• Task to complete:
Please return every record below exactly as it stands.

[Data excerpts]
::::::::

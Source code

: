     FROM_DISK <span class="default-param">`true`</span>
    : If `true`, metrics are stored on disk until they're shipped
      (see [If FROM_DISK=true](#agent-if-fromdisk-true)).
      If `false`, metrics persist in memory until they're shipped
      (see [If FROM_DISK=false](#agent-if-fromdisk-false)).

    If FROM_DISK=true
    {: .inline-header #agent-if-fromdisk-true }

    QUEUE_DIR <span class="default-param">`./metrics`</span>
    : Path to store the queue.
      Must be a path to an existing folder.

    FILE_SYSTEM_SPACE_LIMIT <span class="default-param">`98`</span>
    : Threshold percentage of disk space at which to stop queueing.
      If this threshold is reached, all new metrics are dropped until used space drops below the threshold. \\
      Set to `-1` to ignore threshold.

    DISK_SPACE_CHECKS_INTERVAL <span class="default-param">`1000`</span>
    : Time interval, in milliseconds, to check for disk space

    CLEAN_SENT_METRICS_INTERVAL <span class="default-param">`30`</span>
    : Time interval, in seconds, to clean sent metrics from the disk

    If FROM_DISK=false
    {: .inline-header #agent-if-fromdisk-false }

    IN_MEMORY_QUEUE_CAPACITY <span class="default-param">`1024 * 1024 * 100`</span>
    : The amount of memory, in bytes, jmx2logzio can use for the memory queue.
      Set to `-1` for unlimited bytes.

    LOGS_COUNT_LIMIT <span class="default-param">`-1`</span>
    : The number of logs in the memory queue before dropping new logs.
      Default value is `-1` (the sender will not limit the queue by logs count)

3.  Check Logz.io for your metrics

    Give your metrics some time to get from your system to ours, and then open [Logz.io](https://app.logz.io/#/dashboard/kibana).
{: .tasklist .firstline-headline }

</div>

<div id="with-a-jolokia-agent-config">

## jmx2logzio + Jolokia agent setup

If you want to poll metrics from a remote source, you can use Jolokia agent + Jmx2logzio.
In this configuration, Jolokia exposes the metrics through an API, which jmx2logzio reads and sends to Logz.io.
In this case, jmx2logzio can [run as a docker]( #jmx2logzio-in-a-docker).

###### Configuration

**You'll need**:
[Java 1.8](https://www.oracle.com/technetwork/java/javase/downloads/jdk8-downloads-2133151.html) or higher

::::::::

• Written response:
Source code

:     FROM_DISK <span class="default-param">`true`</span>
    : If `true`, metrics are stored on disk until they're shipped
      (see [If FROM_DISK=true](#agent-if-fromdisk-true)).
      If `false`, metrics persist in memory until they're shipped
      (see [If FROM_DISK=false](#agent-if-fromdisk-false)).

    If FROM_DISK=true
    {: .inline-header #agent-if-fromdisk-true }

    QUEUE_DIR <span class="default-param">`./metrics`</span>
    : Path to store the queue.
      Must be a path to an existing folder.

    FILE_SYSTEM_SPACE_LIMIT <span class="default-param">`98`</span>
    : Threshold percentage of disk space at which to stop queueing.
      If this threshold is reached, all new metrics are dropped until used space drops below the threshold. \\
      Set to `-1` to ignore threshold.

    DISK_SPACE_CHECKS_INTERVAL <span class="default-param">`1000`</span>
    : Time interval, in milliseconds, to check for disk space

    CLEAN_SENT_METRICS_INTERVAL <span class="default-param">`30`</span>
    : Time interval, in seconds, to clean sent metrics from the disk

    If FROM_DISK=false
    {: .inline-header #agent-if-fromdisk-false }

    IN_MEMORY_QUEUE_CAPACITY <span class="default-param">`1024 * 1024 * 100`</span>
    : The amount of memory, in bytes, jmx2logzio can use for the memory queue.
      Set to `-1` for unlimited bytes.

    LOGS_COUNT_LIMIT <span class="default-param">`-1`</span>
    : The number of logs in the memory queue before dropping new logs.
      Default value is `-1` (the sender will not limit the queue by logs count)

3.  Check Logz.io for your metrics

    Give your metrics some time to get from your system to ours, and then open [Logz.io](https://app.logz.io/#/dashboard/kibana).
{: .tasklist .firstline-headline }

</div>

<div id="with-a-jolokia-agent-config">

## jmx2logzio + Jolokia agent setup

If you want to poll metrics from a remote source, you can use Jolokia agent + Jmx2logzio.
In this configuration, Jolokia exposes the metrics through an API, which jmx2logzio reads and sends to Logz.io.
In this case, jmx2logzio can [run as a docker]( #jmx2logzio-in-a-docker).

###### Configuration

**You'll need**:
[Java 1.8](https://www.oracle.com/technetwork/java/javase/downloads/jdk8-downloads-2133151.html) or higher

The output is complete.